• _PROBLEM STATEMENT_
From the data below, return each line in which the string "that" is found.

Stored entries:
● ● ● ●

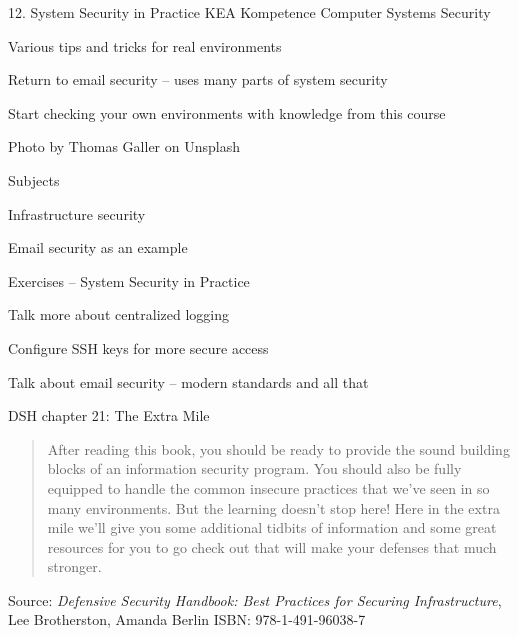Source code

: \documentclass[Screen16to9,17pt]{foils}
\begin{document}
\mytitlepage
{12. System Security in Practice}
{KEA Kompetence Computer Systems Security \the\year}





\begin{list2}
\item Various tips and tricks for real environments
\item Return to email security -- uses many parts of system security
\item Start checking your own environments with knowledge from this course
\end{list2}

{\small\hfill  Photo by Thomas Galler on Unsplash}


\begin{list1}
\item Subjects
\begin{list2}
\item Infrastructure security
\item Email security as an example
\end{list2}
\item Exercises -- System Security in Practice
\begin{list2}
\item Talk more about centralized logging
\item Configure SSH keys for more secure access
\item Talk about email security -- modern standards and all that
\end{list2}
\end{list1}




DSH chapter 21: The Extra Mile
\begin{quote}
After reading this book, you should be ready to provide the sound building blocks of
an information security program. You should also be fully equipped to handle the
common insecure practices that we’ve seen in so many environments. But the learning doesn’t stop here! Here in the extra mile we’ll give you some additional tidbits of
information and some great resources for you to go check out that will make your
defenses that much stronger.
\end{quote}
Source: \emph{Defensive Security Handbook: Best Practices for Securing Infrastructure}, Lee Brotherston, Amanda Berlin ISBN: 978-1-491-96038-7
\end{document}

● ● ● ●

• _TASK RESPONSE_
\item Talk about email security -- modern standards and all that
common insecure practices that we’ve seen in so many environments. But the learning doesn’t stop here! Here in the extra mile we’ll give you some additional tidbits of
information and some great resources for you to go check out that will make your
defenses that much stronger.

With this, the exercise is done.